WORK ORDER: Reproduce every record exactly as it appears, but not the pictures.

Pictures paired with source code
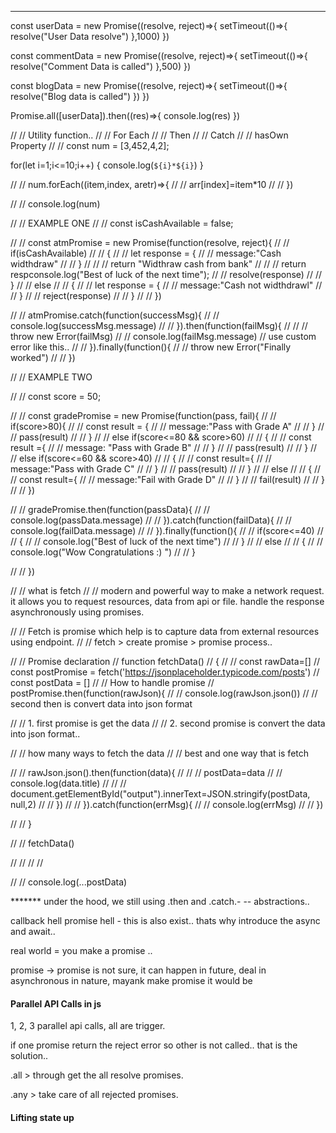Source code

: <!-- // // Utility function..
// // For Each
// // Then 
// // Catch
// // hasOwn Property
// // const num = [3,452,4,2];


for(let i=1;i<=10;i++)
  {
    console.log(`${i}*${i}`)
  }

// // num.forEach((item,index, aretr)=>{
// //   arr[index]=item*10
// // })

// // console.log(num)

// // EXAMPLE ONE 
// // const isCashAvailable = false;

// // const atmPromise = new Promise(function(resolve, reject){
// //   if(isCashAvailable)
// //     {
// //       let response = {
// //         message:"Cash widthdraw"
// //       }
// //       // return "Widthraw cash from bank"
// //       // return respconsole.log("Best of luck of the next time");
// //       resolve(response)
// //     }
// //   else
// //     {
// //       let response = {
// //         message:"Cash not widthdrawl"
// //       }
// //       reject(response)
// //     }
// // })

// // atmPromise.catch(function(successMsg){
// //   console.log(successMsg.message)
// // }).then(function(failMsg){
// //   // throw new Error(failMsg)
// //   console.log(failMsg.message) // use custom error like this..
// // }).finally(function(){
// //   throw new Error("Finally worked")
// // })

// // EXAMPLE TWO



// // const score = 50;

// // const gradePromise = new Promise(function(pass, fail){
// //   if(score>80){
// //     const result = {
// //       message:"Pass with Grade A"
// //     }
// //     pass(result)
// //   }
// //   else if(score<=80 && score>60)
// //     {
// //       const result ={
// //         message: "Pass with Grade B"
// //       }
// //       pass(result)
// //     }
// //   else if(score<=60 && score>40)
// //     {
// //       const result={
// //         message:"Pass with Grade C"
// //       }
// //       pass(result)
// //     }
// //   else
// //     {
// //       const result={
// //         message:"Fail with Grade D"
// //       }
// //       fail(result)
// //     }
// // })


// // gradePromise.then(function(passData){
// //   console.log(passData.message)
// // }).catch(function(failData){
// //   console.log(failData.message)
// // }).finally(function(){
// //   if(score<=40)
// //     {
// //       console.log("Best of luck of the next time")
// //     }
// //   else
// //     {
// //       console.log("Wow Congratulations :) ")
// //     }
  
// // })


// // what is fetch
// // modern and powerful way to make a network request. it allows you to request resources, data from api or file. handle the response asynchronously using promises.

// // Fetch is promise which help is to capture data from external resources using endpoint.
// // fetch > create promise > promise process.. 


// // Promise declaration
// function fetchData()
// {
//   // const rawData=[]
//   const postPromise = fetch('https://jsonplaceholder.typicode.com/posts')
// const postData = []
// // How to handle promise
// postPromise.then(function(rawJson){
//   // console.log(rawJson.json())
//   // second then is convert data into json format
  
//   // 1. first promise is get the data
//   // 2. second promise is convert the data into json format..
  
//   // how many ways to fetch the data
//   // best and one way that is fetch
  
// //   rawJson.json().then(function(data){
// //     // postData=data
// //     console.log(data.title)
// //     // document.getElementById("output").innerText=JSON.stringify(postData, null,2)
// //   })
// // }).catch(function(errMsg){
// //   console.log(errMsg)
// // })

// // }

// // fetchData()

// // <html>
// // </html>

// // console.log(...postData)










 -->


----------


const userData = new Promise((resolve, reject)=>{
  setTimeout(()=>{
    resolve("User Data resolve")
  },1000)
})

const commentData = new Promise((resolve, reject)=>{
  setTimeout(()=>{
    resolve("Comment Data is called")
  },500)
})

const blogData = new Promise((resolve, reject)=>{
  setTimeout(()=>{
    resolve("Blog data is called")
  })
})


Promise.all([userData]).then((res)=>{
  console.log(res)
})














// // Utility function..
// // For Each
// // Then 
// // Catch
// // hasOwn Property
// // const num = [3,452,4,2];


for(let i=1;i<=10;i++)
  {
    console.log(`${i}*${i}`)
  }

// // num.forEach((item,index, aretr)=>{
// //   arr[index]=item*10
// // })

// // console.log(num)

// // EXAMPLE ONE 
// // const isCashAvailable = false;

// // const atmPromise = new Promise(function(resolve, reject){
// //   if(isCashAvailable)
// //     {
// //       let response = {
// //         message:"Cash widthdraw"
// //       }
// //       // return "Widthraw cash from bank"
// //       // return respconsole.log("Best of luck of the next time");
// //       resolve(response)
// //     }
// //   else
// //     {
// //       let response = {
// //         message:"Cash not widthdrawl"
// //       }
// //       reject(response)
// //     }
// // })

// // atmPromise.catch(function(successMsg){
// //   console.log(successMsg.message)
// // }).then(function(failMsg){
// //   // throw new Error(failMsg)
// //   console.log(failMsg.message) // use custom error like this..
// // }).finally(function(){
// //   throw new Error("Finally worked")
// // })

// // EXAMPLE TWO



// // const score = 50;

// // const gradePromise = new Promise(function(pass, fail){
// //   if(score>80){
// //     const result = {
// //       message:"Pass with Grade A"
// //     }
// //     pass(result)
// //   }
// //   else if(score<=80 && score>60)
// //     {
// //       const result ={
// //         message: "Pass with Grade B"
// //       }
// //       pass(result)
// //     }
// //   else if(score<=60 && score>40)
// //     {
// //       const result={
// //         message:"Pass with Grade C"
// //       }
// //       pass(result)
// //     }
// //   else
// //     {
// //       const result={
// //         message:"Fail with Grade D"
// //       }
// //       fail(result)
// //     }
// // })


// // gradePromise.then(function(passData){
// //   console.log(passData.message)
// // }).catch(function(failData){
// //   console.log(failData.message)
// // }).finally(function(){
// //   if(score<=40)
// //     {
// //       console.log("Best of luck of the next time")
// //     }
// //   else
// //     {
// //       console.log("Wow Congratulations :) ")
// //     }
  
// // })


// // what is fetch
// // modern and powerful way to make a network request. it allows you to request resources, data from api or file. handle the response asynchronously using promises.

// // Fetch is promise which help is to capture data from external resources using endpoint.
// // fetch > create promise > promise process.. 


// // Promise declaration
// function fetchData()
// {
//   // const rawData=[]
//   const postPromise = fetch('https://jsonplaceholder.typicode.com/posts')
// const postData = []
// // How to handle promise
// postPromise.then(function(rawJson){
//   // console.log(rawJson.json())
//   // second then is convert data into json format
  
//   // 1. first promise is get the data
//   // 2. second promise is convert the data into json format..
  
//   // how many ways to fetch the data
//   // best and one way that is fetch
  
// //   rawJson.json().then(function(data){
// //     // postData=data
// //     console.log(data.title)
// //     // document.getElementById("output").innerText=JSON.stringify(postData, null,2)
// //   })
// // }).catch(function(errMsg){
// //   console.log(errMsg)
// // })

// // }

// // fetchData()

// // <html>
// // </html>

// // console.log(...postData)



******* under the hood, we still using .then and .catch.- -- abstractions..

callback hell
promise hell - this is also exist..
thats why introduce the async and await..

real world = you make a promise ..

promise -> promise is not sure, it can happen in future, deal in asynchronous in nature, 
mayank make promise it would be




#### Parallel API Calls in js

1, 2, 3 parallel api calls, all are trigger.

if one promise return the reject error so other is not called.. that is the solution.. 

.all > through get the all resolve promises.

.any > take care of all rejected promises.


#### Lifting state up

TASK OUTPUT:
Source code

: <!-- // // Utility function..
// // For Each
// // Then 
// // Catch
// // hasOwn Property
// // const num = [3,452,4,2];


for(let i=1;i<=10;i++)
  {
    console.log(`${i}*${i}`)
  }

// // num.forEach((item,index, aretr)=>{
// //   arr[index]=item*10
// // })

// // console.log(num)

// // EXAMPLE ONE 
// // const isCashAvailable = false;

// // const atmPromise = new Promise(function(resolve, reject){
// //   if(isCashAvailable)
// //     {
// //       let response = {
// //         message:"Cash widthdraw"
// //       }
// //       // return "Widthraw cash from bank"
// //       // return respconsole.log("Best of luck of the next time");
// //       resolve(response)
// //     }
// //   else
// //     {
// //       let response = {
// //         message:"Cash not widthdrawl"
// //       }
// //       reject(response)
// //     }
// // })

// // atmPromise.catch(function(successMsg){
// //   console.log(successMsg.message)
// // }).then(function(failMsg){
// //   // throw new Error(failMsg)
// //   console.log(failMsg.message) // use custom error like this..
// // }).finally(function(){
// //   throw new Error("Finally worked")
// // })

// // EXAMPLE TWO



// // const score = 50;

// // const gradePromise = new Promise(function(pass, fail){
// //   if(score>80){
// //     const result = {
// //       message:"Pass with Grade A"
// //     }
// //     pass(result)
// //   }
// //   else if(score<=80 && score>60)
// //     {
// //       const result ={
// //         message: "Pass with Grade B"
// //       }
// //       pass(result)
// //     }
// //   else if(score<=60 && score>40)
// //     {
// //       const result={
// //         message:"Pass with Grade C"
// //       }
// //       pass(result)
// //     }
// //   else
// //     {
// //       const result={
// //         message:"Fail with Grade D"
// //       }
// //       fail(result)
// //     }
// // })


// // gradePromise.then(function(passData){
// //   console.log(passData.message)
// // }).catch(function(failData){
// //   console.log(failData.message)
// // }).finally(function(){
// //   if(score<=40)
// //     {
// //       console.log("Best of luck of the next time")
// //     }
// //   else
// //     {
// //       console.log("Wow Congratulations :) ")
// //     }
  
// // })


// // what is fetch
// // modern and powerful way to make a network request. it allows you to request resources, data from api or file. handle the response asynchronously using promises.

// // Fetch is promise which help is to capture data from external resources using endpoint.
// // fetch > create promise > promise process.. 


// // Promise declaration
// function fetchData()
// {
//   // const rawData=[]
//   const postPromise = fetch('https://jsonplaceholder.typicode.com/posts')
// const postData = []
// // How to handle promise
// postPromise.then(function(rawJson){
//   // console.log(rawJson.json())
//   // second then is convert data into json format
  
//   // 1. first promise is get the data
//   // 2. second promise is convert the data into json format..
  
//   // how many ways to fetch the data
//   // best and one way that is fetch
  
// //   rawJson.json().then(function(data){
// //     // postData=data
// //     console.log(data.title)
// //     // document.getElementById("output").innerText=JSON.stringify(postData, null,2)
// //   })
// // }).catch(function(errMsg){
// //   console.log(errMsg)
// // })

// // }

// // fetchData()

// // <html>
// // </html>

// // console.log(...postData)










 -->


----------


const userData = new Promise((resolve, reject)=>{
  setTimeout(()=>{
    resolve("User Data resolve")
  },1000)
})

const commentData = new Promise((resolve, reject)=>{
  setTimeout(()=>{
    resolve("Comment Data is called")
  },500)
})

const blogData = new Promise((resolve, reject)=>{
  setTimeout(()=>{
    resolve("Blog data is called")
  })
})


Promise.all([userData]).then((res)=>{
  console.log(res)
})














// // Utility function..
// // For Each
// // Then 
// // Catch
// // hasOwn Property
// // const num = [3,452,4,2];


for(let i=1;i<=10;i++)
  {
    console.log(`${i}*${i}`)
  }

// // num.forEach((item,index, aretr)=>{
// //   arr[index]=item*10
// // })

// // console.log(num)

// // EXAMPLE ONE 
// // const isCashAvailable = false;

// // const atmPromise = new Promise(function(resolve, reject){
// //   if(isCashAvailable)
// //     {
// //       let response = {
// //         message:"Cash widthdraw"
// //       }
// //       // return "Widthraw cash from bank"
// //       // return respconsole.log("Best of luck of the next time");
// //       resolve(response)
// //     }
// //   else
// //     {
// //       let response = {
// //         message:"Cash not widthdrawl"
// //       }
// //       reject(response)
// //     }
// // })

// // atmPromise.catch(function(successMsg){
// //   console.log(successMsg.message)
// // }).then(function(failMsg){
// //   // throw new Error(failMsg)
// //   console.log(failMsg.message) // use custom error like this..
// // }).finally(function(){
// //   throw new Error("Finally worked")
// // })

// // EXAMPLE TWO



// // const score = 50;

// // const gradePromise = new Promise(function(pass, fail){
// //   if(score>80){
// //     const result = {
// //       message:"Pass with Grade A"
// //     }
// //     pass(result)
// //   }
// //   else if(score<=80 && score>60)
// //     {
// //       const result ={
// //         message: "Pass with Grade B"
// //       }
// //       pass(result)
// //     }
// //   else if(score<=60 && score>40)
// //     {
// //       const result={
// //         message:"Pass with Grade C"
// //       }
// //       pass(result)
// //     }
// //   else
// //     {
// //       const result={
// //         message:"Fail with Grade D"
// //       }
// //       fail(result)
// //     }
// // })


// // gradePromise.then(function(passData){
// //   console.log(passData.message)
// // }).catch(function(failData){
// //   console.log(failData.message)
// // }).finally(function(){
// //   if(score<=40)
// //     {
// //       console.log("Best of luck of the next time")
// //     }
// //   else
// //     {
// //       console.log("Wow Congratulations :) ")
// //     }
  
// // })


// // what is fetch
// // modern and powerful way to make a network request. it allows you to request resources, data from api or file. handle the response asynchronously using promises.

// // Fetch is promise which help is to capture data from external resources using endpoint.
// // fetch > create promise > promise process.. 


// // Promise declaration
// function fetchData()
// {
//   // const rawData=[]
//   const postPromise = fetch('https://jsonplaceholder.typicode.com/posts')
// const postData = []
// // How to handle promise
// postPromise.then(function(rawJson){
//   // console.log(rawJson.json())
//   // second then is convert data into json format
  
//   // 1. first promise is get the data
//   // 2. second promise is convert the data into json format..
  
//   // how many ways to fetch the data
//   // best and one way that is fetch
  
// //   rawJson.json().then(function(data){
// //     // postData=data
// //     console.log(data.title)
// //     // document.getElementById("output").innerText=JSON.stringify(postData, null,2)
// //   })
// // }).catch(function(errMsg){
// //   console.log(errMsg)
// // })

// // }

// // fetchData()

// // <html>
// // </html>

// // console.log(...postData)



******* under the hood, we still using .then and .catch.- -- abstractions..

callback hell
promise hell - this is also exist..
thats why introduce the async and await..

real world = you make a promise ..

promise -> promise is not sure, it can happen in future, deal in asynchronous in nature, 
mayank make promise it would be




#### Parallel API Calls in js

1, 2, 3 parallel api calls, all are trigger.

if one promise return the reject error so other is not called.. that is the solution.. 

.all > through get the all resolve promises.

.any > take care of all rejected promises.


#### Lifting state up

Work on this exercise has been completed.